There have been persistent unsuccessful attempts to get Najib out of prison altogether by his followers and to allow him to serve the rest of his diminished sentence under house arrest. He has repeatedly sought the enforcement of a royal decree supposedly issued by the former king, Pahang Sultan Abdullah, that he be released under house arrest during a January 2024 meeting of the Pardons Board. The meeting was held one day before Sultan Abdullah ended his reign as Malaysia’s monarch.
The slow erosion of the charges against Najib, who was notorious for his involvement in a range of other scandals, has alarmed civil society organizations that had backed Anwar’s three-decade slog to power, including two stints in prison on sexual perversion charges widely regarded as trumped-up detour to his ambitions.
But since Anwar took power as head of the Pakatan coalition, charges of corruption against UMNO leaders –and against Najib’s grasping wife Rosmah Mansor – have faded into the background.
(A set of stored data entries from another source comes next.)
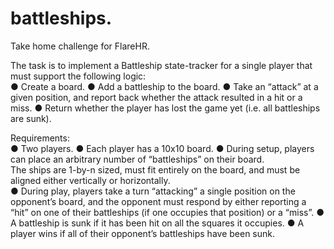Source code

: # battleships. 
Take home challenge for FlareHR. 

The task is to implement a Battleship state-tracker for a single player that must support the following logic:  
● Create a board. 
● Add a battleship to the board. 
● Take an “attack” at a given position, and report back whether the attack resulted in a
hit or a miss. 
● Return whether the player has lost the game yet (i.e. all battleships are sunk). 



Requirements:   
● Two players. 
● Each player has a 10x10 board. 
● During setup, players can place an arbitrary number of “battleships” on their board.  
The ships are 1-by-n sized, must fit entirely on the board, and must be aligned either vertically or horizontally.  
● During play, players take a turn “attacking” a single position on the opponent’s board,
and the opponent must respond by either reporting a “hit” on one of their battleships
(if one occupies that position) or a “miss”. 
● A battleship is sunk if it has been hit on all the squares it occupies. 
● A player wins if all of their opponent’s battleships have been sunk.  

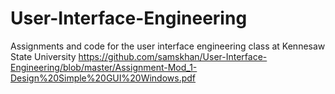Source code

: # User-Interface-Engineering
Assignments and code for the user interface engineering class at Kennesaw State University
https://github.com/samskhan/User-Interface-Engineering/blob/master/Assignment-Mod_1-Design%20Simple%20GUI%20Windows.pdf
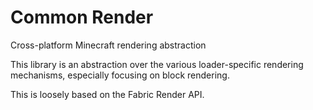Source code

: # Common Render

Cross-platform Minecraft rendering abstraction

This library is an abstraction over the various loader-specific rendering mechanisms, especially focusing on block
rendering.

This is loosely based on the Fabric Render API.

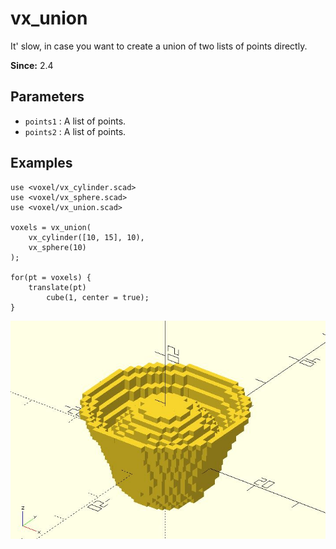 # vx_union

It' slow, in case you want to create a union of two lists of points directly. 

**Since:** 2.4

## Parameters

- `points1` : A list of points.
- `points2` : A list of points.

## Examples

	use <voxel/vx_cylinder.scad>
	use <voxel/vx_sphere.scad>
	use <voxel/vx_union.scad>

	voxels = vx_union(
		vx_cylinder([10, 15], 10),
		vx_sphere(10)
	);

	for(pt = voxels) {
		translate(pt)
			cube(1, center = true);
	}

![vx_union](images/lib3x-vx_union-1.JPG)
Although his government gets high marks for luring international investment sand rebuilding the economy through his Madani philosophy, he has been accused of allowing corruption to continue to flourish and using undemocratic methods to silence critics including the press via his information minister, Fahmi Fadzil, who has gone after bloggers and online publications that express criticism of the government via the strict Communications and Multimedia Act (CMA), which has often been used to stifle dissent online by blocking social media posts and critical websites.
In particular, Anwar has faced criticism for keeping on Azam Baki, the chief of the Malaysian Anti-Corruption Commission, who has been accused of illegal stock transactions, and using the MACC against political enemies including Muhyiddin Yassin, the 78-year-old president of the opposition Parti Pribumi Bersatu as well as others, and the children of his longtime nemesis, former Prime Minister Mahathir Mohamad, who succeeded several times in thwarting Anwar’s political career.
“Founder of the reformasi movement in 1998 that inspired a generation of Malaysians, [Anwar] returned to government after the 2022 general election, as prime minister at last,” wrote Ariel Tan in a report for the Australian Institute of International Affairs in a May 25 report. “But he has since disappointed those who had hoped for a vigorous implementation of political reforms, chiefly, to eradicate corruption, democratize the political system, and adopt a more meritocratic and multiracial approach to governance.”
Five civil organizations held a joint press conference last July to charge that Anwar's government was undermining civil liberties and the protection of human rights, pointing to refusal to accept recommendations from the UN Human Rights Council. The organizations, including Civicus, Suaram, the Center for Independent Journalism, Forum-Asia, and Article 19, said that “Since the Anwar Ibrahim government came to power, our organizations have documented how the state has continued using these laws to criminalize human rights defenders, the opposition, and critics.”